**Your assignment**
Within the records, which lines hold the string "Express"? Report each one by copying it.

Segment Start: Excerpted records

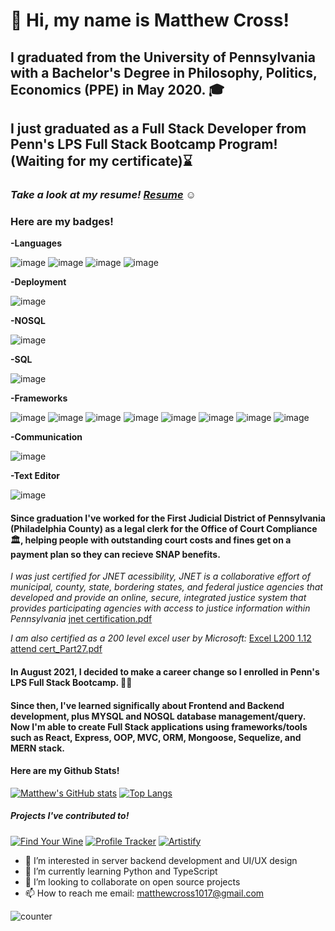 # 👋 Hi, my name is Matthew Cross!

## I graduated from the University of Pennsylvania with a Bachelor's Degree in Philosophy, Politics, Economics (PPE) in May 2020. 🎓

## I just graduated as a Full Stack Developer from Penn's LPS Full Stack Bootcamp Program! (Waiting for my certificate)⌛

### *Take a look at my resume! [Resume](https://docs.google.com/document/d/1HOzr1bBkC3nN_z0Mglpie7cdjutdz_zH22lqIPRAX7c/edit?usp=sharing)* ☺

### Here are my badges!
**-Languages**  

![image](https://img.shields.io/badge/CSS3-1572B6?style=for-the-badge&logo=css3&logoColor=white)
![image](https://img.shields.io/badge/HTML5-E34F26?style=for-the-badge&logo=html5&logoColor=white)
![image](https://img.shields.io/badge/JavaScript-323330?style=for-the-badge&logo=javascript&logoColor=F7DF1E)
![image](https://img.shields.io/badge/json-5E5C5C?style=for-the-badge&logo=json&logoColor=white)  

**-Deployment**  

![image](https://img.shields.io/badge/Heroku-430098?style=for-the-badge&logo=heroku&logoColor=white)  

**-NOSQL**  

![image](https://img.shields.io/badge/MongoDB-4EA94B?style=for-the-badge&logo=mongodb&logoColor=white)  

**-SQL**  

![image](https://img.shields.io/badge/MySQL-005C84?style=for-the-badge&logo=mysql&logoColor=white)  

**-Frameworks**  

![image](https://img.shields.io/badge/Apollo%20GraphQL-311C87?&style=for-the-badge&logo=Apollo%20GraphQL&logoColor=white)
![image](https://img.shields.io/badge/Bootstrap-563D7C?style=for-the-badge&logo=bootstrap&logoColor=white)
![image](https://img.shields.io/badge/Tailwind_CSS-38B2AC?style=for-the-badge&logo=tailwind-css&logoColor=white)
![image](https://img.shields.io/badge/Express.js-000000?style=for-the-badge&logo=express&logoColor=white)
![image](https://img.shields.io/badge/Jest-C21325?style=for-the-badge&logo=jest&logoColor=white)
![image](https://img.shields.io/badge/npm-CB3837?style=for-the-badge&logo=npm&logoColor=white)
![image](https://img.shields.io/badge/React-20232A?style=for-the-badge&logo=react&logoColor=61DAFB)
![image](https://img.shields.io/badge/Redux-593D88?style=for-the-badge&logo=redux&logoColor=white)  

 **-Communication**  
 
![image](https://img.shields.io/badge/Slack-4A154B?style=for-the-badge&logo=slack&logoColor=white)  

 **-Text Editor**  
 
![image](https://img.shields.io/badge/Visual_Studio_Code-0078D4?style=for-the-badge&logo=visual%20studio%20code&logoColor=white)  



#### Since graduation I've worked for the First Judicial District of Pennsylvania (Philadelphia County) as a legal clerk for the Office of Court Compliance 🏛️, helping people with outstanding court costs and fines get on a payment plan so they can recieve SNAP benefits. 

*I was just certified for JNET acessibility, JNET is a collaborative effort of municipal, county, state, bordering states, and federal justice agencies that developed and provide an online, secure, integrated justice system that provides participating agencies with access to justice information within Pennsylvania*
[jnet certification.pdf](https://github.com/matt-cross23/matt-cross23/files/8090457/jnet.overview.pdf)

*I am also certified as a 200 level excel user by Microsoft:* 
[Excel L200 1.12 attend cert_Part27.pdf](https://github.com/matt-cross23/matt-cross23/files/8004163/Excel.L200.1.12.attend.cert_Part27.pdf)



#### In August 2021, I decided to make a career change so I enrolled in Penn's LPS Full Stack Bootcamp. 👨‍💻

#### Since then, I've learned significally about Frontend and Backend development, plus MYSQL and NOSQL database management/query. Now I'm able to create Full Stack applications using frameworks/tools such as React, Express, OOP, MVC, ORM, Mongoose, Sequelize, and MERN stack.   

#### Here are my Github Stats!
 
[![Matthew's GitHub stats](https://github-readme-stats.vercel.app/api?username=matt-cross23&theme=tokyonight&show_icons=true)](https://github.com/matt-cross23/github-readme-stats)
[![Top Langs](https://github-readme-stats.vercel.app/api/top-langs/?username=matt-cross23&hide=html&theme=tokyonight)](https://github.com/matt-cross23/github-readme-stats)

##### Projects I've contributed to!

[![Find Your Wine](https://github-readme-stats.vercel.app/api/pin/?username=matt-cross23&repo=Find-Your-Wine&theme=dark)](https://github.com/matt-cross23/Find-Your-Wine)
[![Profile Tracker](https://github-readme-stats.vercel.app/api/pin/?username=zaydnubani&repo=Penn-Collab-Project-1&theme=dark)](https://github.com/matt-cross23/Penn-Collab-Project-1)
[![Artistify](https://github-readme-stats.vercel.app/api/pin/?username=mikepizzica&repo=artistify&theme=dark)](https://github.com/matt-cross23/artistify)


- 👀 I’m interested in server backend development and UI/UX design
- 🌱 I’m currently learning Python and TypeScript
- 💞️ I’m looking to collaborate on open source projects
- 📫 How to reach me email: matthewcross1017@gmail.com 

![counter](https://enyvrulwi7s4ubg.m.pipedream.net)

Segment End: Excerpted records

**Result for this task**
![image](https://img.shields.io/badge/Express.js-000000?style=for-the-badge&logo=express&logoColor=white)
#### Since then, I've learned significally about Frontend and Backend development, plus MYSQL and NOSQL database management/query. Now I'm able to create Full Stack applications using frameworks/tools such as React, Express, OOP, MVC, ORM, Mongoose, Sequelize, and MERN stack.   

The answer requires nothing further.